» **Data for analysis**

────────

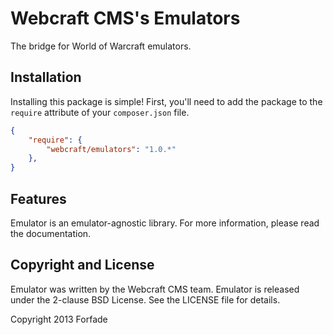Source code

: # Webcraft CMS's Emulators

The bridge for World of Warcraft emulators.

## Installation

Installing this package is simple! First, you'll need to add the package to the `require` attribute of your `composer.json` file.

```json
{
    "require": {
        "webcraft/emulators": "1.0.*"
    },
}
``` 

## Features

Emulator is an emulator-agnostic library. For more information, please read the documentation.

## Copyright and License

Emulator was written by the Webcraft CMS team. Emulator is released under the 2-clause BSD License. See the LICENSE file for details.

Copyright 2013 Forfade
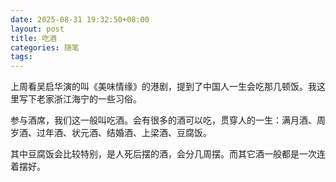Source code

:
 ```yaml
---
date: 2025-08-31 19:32:50+08:00
layout: post
title: 吃酒
categories: 随笔
tags: 
---
```


上周看吴启华演的叫《美味情缘》的港剧，提到了中国人一生会吃那几顿饭。我这里写下老家浙江海宁的一些习俗。

参与酒席，我们这一般叫吃酒。会有很多的酒可以吃，贯穿人的一生：满月酒、周岁酒、过年酒、状元酒、结婚酒、上梁酒、豆腐饭。

其中豆腐饭会比较特别，是人死后摆的酒，会分几周摆。而其它酒一般都是一次连着摆好。




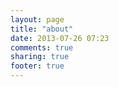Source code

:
 ```yaml
---
layout: page
title: "about"
date: 2013-07-26 07:23
comments: true
sharing: true
footer: true
---
```

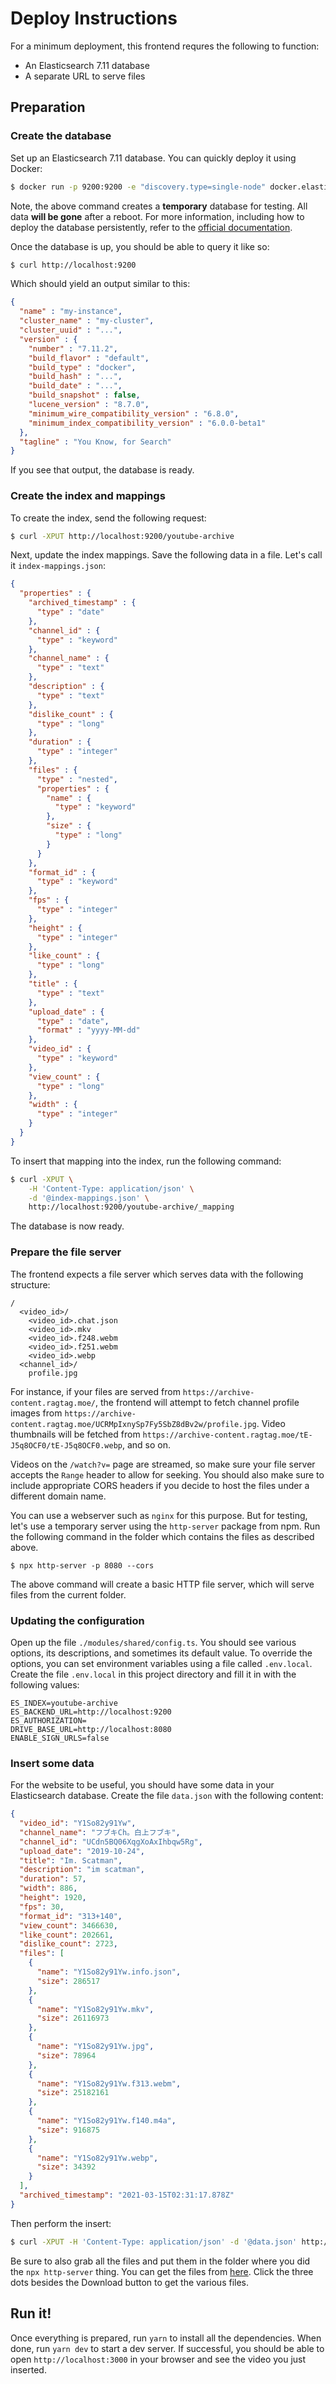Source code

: # Deploy Instructions

For a minimum deployment, this frontend requres the following to function:

- An Elasticsearch 7.11 database
- A separate URL to serve files

## Preparation

### Create the database

Set up an Elasticsearch 7.11 database. You can quickly deploy it using Docker:

```bash
$ docker run -p 9200:9200 -e "discovery.type=single-node" docker.elastic.co/elasticsearch/elasticsearch:7.11.2
```

Note, the above command creates a **temporary** database for testing. All data **will be gone** after a reboot. For more information, including how to deploy the database persistently, refer to the [official documentation](https://www.elastic.co/guide/en/elasticsearch/reference/7.11/docker.html).

Once the database is up, you should be able to query it like so:

```bash
$ curl http://localhost:9200
```

Which should yield an output similar to this:

```json
{
  "name" : "my-instance",
  "cluster_name" : "my-cluster",
  "cluster_uuid" : "...",
  "version" : {
    "number" : "7.11.2",
    "build_flavor" : "default",
    "build_type" : "docker",
    "build_hash" : "...",
    "build_date" : "...",
    "build_snapshot" : false,
    "lucene_version" : "8.7.0",
    "minimum_wire_compatibility_version" : "6.8.0",
    "minimum_index_compatibility_version" : "6.0.0-beta1"
  },
  "tagline" : "You Know, for Search"
}
```

If you see that output, the database is ready.

### Create the index and mappings

To create the index, send the following request:

```bash
$ curl -XPUT http://localhost:9200/youtube-archive
```

Next, update the index mappings. Save the following data in a file. Let's call it `index-mappings.json`:

```json
{
  "properties" : {
    "archived_timestamp" : {
      "type" : "date"
    },
    "channel_id" : {
      "type" : "keyword"
    },
    "channel_name" : {
      "type" : "text"
    },
    "description" : {
      "type" : "text"
    },
    "dislike_count" : {
      "type" : "long"
    },
    "duration" : {
      "type" : "integer"
    },
    "files" : {
      "type" : "nested",
      "properties" : {
        "name" : {
          "type" : "keyword"
        },
        "size" : {
          "type" : "long"
        }
      }
    },
    "format_id" : {
      "type" : "keyword"
    },
    "fps" : {
      "type" : "integer"
    },
    "height" : {
      "type" : "integer"
    },
    "like_count" : {
      "type" : "long"
    },
    "title" : {
      "type" : "text"
    },
    "upload_date" : {
      "type" : "date",
      "format" : "yyyy-MM-dd"
    },
    "video_id" : {
      "type" : "keyword"
    },
    "view_count" : {
      "type" : "long"
    },
    "width" : {
      "type" : "integer"
    }
  }
}
```

To insert that mapping into the index, run the following command:

```bash
$ curl -XPUT \
    -H 'Content-Type: application/json' \
    -d '@index-mappings.json' \
    http://localhost:9200/youtube-archive/_mapping
```

The database is now ready.

### Prepare the file server

The frontend expects a file server which serves data with the following structure:

```
/
  <video_id>/
    <video_id>.chat.json
    <video_id>.mkv
    <video_id>.f248.webm
    <video_id>.f251.webm
    <video_id>.webp
  <channel_id>/
    profile.jpg
```

For instance, if your files are served from `https://archive-content.ragtag.moe/`, the frontend will attempt to fetch channel profile images from `https://archive-content.ragtag.moe/UCRMpIxnySp7Fy5SbZ8dBv2w/profile.jpg`. Video thumbnails will be fetched from `https://archive-content.ragtag.moe/tE-J5q8OCF0/tE-J5q8OCF0.webp`, and so on.

Videos on the `/watch?v=` page are streamed, so make sure your file server accepts the `Range` header to allow for seeking. You should also make sure to include appropriate CORS headers if you decide to host the files under a different domain name.

You can use a webserver such as `nginx` for this purpose. But for testing, let's use a temporary server using the `http-server` package from npm. Run the following command in the folder which contains the files as described above.

```
$ npx http-server -p 8080 --cors
```

The above command will create a basic HTTP file server, which will serve files from the current folder.

### Updating the configuration

Open up the file `./modules/shared/config.ts`. You should see various options, its descriptions, and sometimes its default value. To override the options, you can set environment variables using a file called `.env.local`. Create the file `.env.local` in this project directory and fill it in with the following values:

```
ES_INDEX=youtube-archive
ES_BACKEND_URL=http://localhost:9200
ES_AUTHORIZATION=
DRIVE_BASE_URL=http://localhost:8080
ENABLE_SIGN_URLS=false
```

### Insert some data

For the website to be useful, you should have some data in your Elasticsearch database. Create the file `data.json` with the following content:

```json
{
  "video_id": "Y1So82y91Yw",
  "channel_name": "フブキCh。白上フブキ",
  "channel_id": "UCdn5BQ06XqgXoAxIhbqw5Rg",
  "upload_date": "2019-10-24",
  "title": "Im. Scatman",
  "description": "im scatman",
  "duration": 57,
  "width": 886,
  "height": 1920,
  "fps": 30,
  "format_id": "313+140",
  "view_count": 3466630,
  "like_count": 202661,
  "dislike_count": 2723,
  "files": [
    {
      "name": "Y1So82y91Yw.info.json",
      "size": 286517
    },
    {
      "name": "Y1So82y91Yw.mkv",
      "size": 26116973
    },
    {
      "name": "Y1So82y91Yw.jpg",
      "size": 78964
    },
    {
      "name": "Y1So82y91Yw.f313.webm",
      "size": 25182161
    },
    {
      "name": "Y1So82y91Yw.f140.m4a",
      "size": 916875
    },
    {
      "name": "Y1So82y91Yw.webp",
      "size": 34392
    }
  ],
  "archived_timestamp": "2021-03-15T02:31:17.878Z"
}
```

Then perform the insert:

```bash
$ curl -XPUT -H 'Content-Type: application/json' -d '@data.json' http://localhost:9200/youtube-archive/_doc/Y1So82y91Yw
```

Be sure to also grab all the files and put them in the folder where you did the `npx http-server` thing. You can get the files from [here](https://archive.ragtag.moe/watch?v=Y1So82y91Yw). Click the three dots besides the Download button to get the various files.

## Run it!

Once everything is prepared, run `yarn` to install all the dependencies. When done, run `yarn dev` to start a dev server. If successful, you should be able to open `http://localhost:3000` in your browser and see the video you just inserted.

────────

» **Aim of the exercise**
Go through the preceding material and copy each line that has the word "Once".

» **Exercise solution**
Once the database is up, you should be able to query it like so:
Once everything is prepared, run `yarn` to install all the dependencies. When done, run `yarn dev` to start a dev server. If successful, you should be able to open `http://localhost:3000` in your browser and see the video you just inserted.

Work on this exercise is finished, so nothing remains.